Jack France’s store, Pool Side, in the Chesapeake Commons Center in Kilmarnock, is more than a store. Oh sure, it’s got every kind of spa and accessory you could want, but one shelf in his lighted display case makes his store part museum too.

A four and a half inch shark's tooth Jack France found buried in a Potomac beach.

In a bed of sand and neatly arranged is collection of what appears to be rocks and drift wood. But a closer look helps tell the history of the Northern Neck.

“When I was growing up we had a farm along the Rappahannock River. In the winter, when we would have really low tides, we would go out and dig for artifact,” Jack explained.

Jack said his family unearthed all kinds of treasures, mostly arrowheads and clay pipes from the Indian tribes that inhabited the area long ago. He got hooked as a youngster and it remains a hobby today. A resident of Westmoreland County’s Stratford Harbor, Jack now roams the Potomac beach below Westmoreland Park’s towering cliffs. On a recent weekend he found what he believes to be a whale vertebrae.

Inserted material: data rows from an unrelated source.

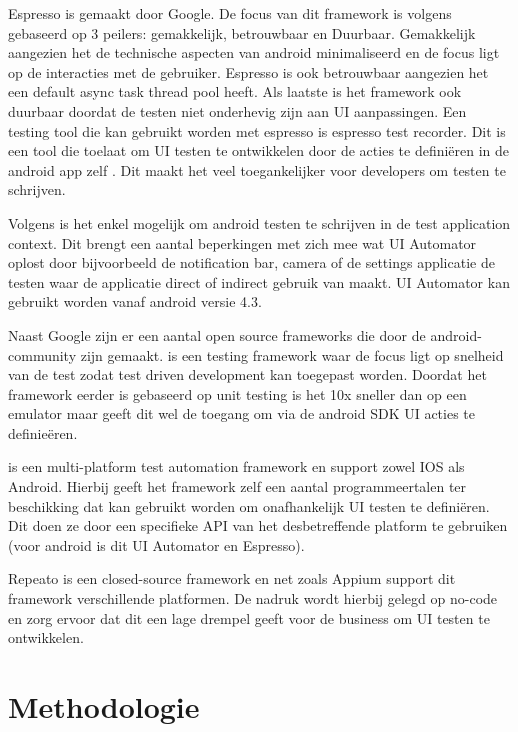 Espresso is gemaakt door Google. De focus van dit framework is volgens \textcite{Zakharov2013} gebaseerd op 3 peilers:
gemakkelijk, betrouwbaar en Duurbaar. Gemakkelijk aangezien het de technische aspecten van android minimaliseerd en de focus ligt op de interacties met de gebruiker. Espresso is ook betrouwbaar aangezien het een default async task thread pool heeft. Als laatste is het framework ook duurbaar doordat de testen niet onderhevig zijn aan UI aanpassingen.
Een testing tool die kan gebruikt worden met espresso is espresso test recorder. Dit is een tool die toelaat om UI testen te ontwikkelen door de acties te definiëren in de android app zelf \textcite{Google2022a}. Dit maakt het veel toegankelijker voor developers om testen te schrijven.

Volgens \autocite{Zelenchuk} is het enkel mogelijk om android testen te schrijven in de test application context. Dit brengt een aantal beperkingen met zich mee wat UI Automator oplost door bijvoorbeeld de notification bar, camera of de settings applicatie de testen waar de applicatie direct of indirect gebruik van maakt. UI Automator kan gebruikt worden vanaf android versie 4.3.

Naast Google zijn er een aantal open source frameworks die door de android-community zijn gemaakt. \textcite{Roboelectric2022} is een testing framework waar de focus ligt op snelheid van de test zodat test driven development kan toegepast worden. Doordat het framework eerder is gebaseerd op unit testing is het 10x sneller dan op een emulator maar geeft dit wel de toegang om via de android SDK UI acties te definieëren.

\textcite{key1} is een multi-platform test automation framework en support zowel IOS als Android. Hierbij geeft het framework zelf een aantal programmeertalen ter beschikking dat kan gebruikt worden om onafhankelijk UI testen te definiëren. Dit doen ze door een specifieke API van het desbetreffende platform te gebruiken (voor android is dit UI Automator en Espresso).

Repeato is een closed-source framework en net zoals Appium support dit framework verschillende platformen. De nadruk wordt hierbij gelegd op no-code en zorg ervoor dat dit een lage drempel geeft voor de business om UI testen te ontwikkelen.

\section{Methodologie}%
\label{sec:methodologie}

“If you look up at the cliffs, you can see several different layers of fossils. All kinds of creatures lived in this area thousands of years ago and their fossils can be found in those layers, which are probably the result of some cataclysmic event,” he said.

Among the items Jack has collected along the Northern Neck’s rivers over the years is a prehistoric shark’s tooth, which he calls “my jewel.” The petrified tooth measures four and three-quarters inches in length.

“You can just imagine the size of the animal that came out of,” he said.

His treasures also include an old English brick, dating from colonial times. Thinner and wider than modern bricks, Jack says thousands of them were brought up the Potomac in ships to build some of the early plantation homes in Virginia and Maryland.

Jack says amateur archeologists abound in the Northern Neck, and he always enjoys it when they drop by his store to swap stories and talk about recent finds. If you’d like to check out his collection, Jack says you’re welcome any time. Pool Side is open Monday, Thursday and Friday from 10 p.m. until 6 p.m. and Saturday from 9 a.m. until 2 p.m.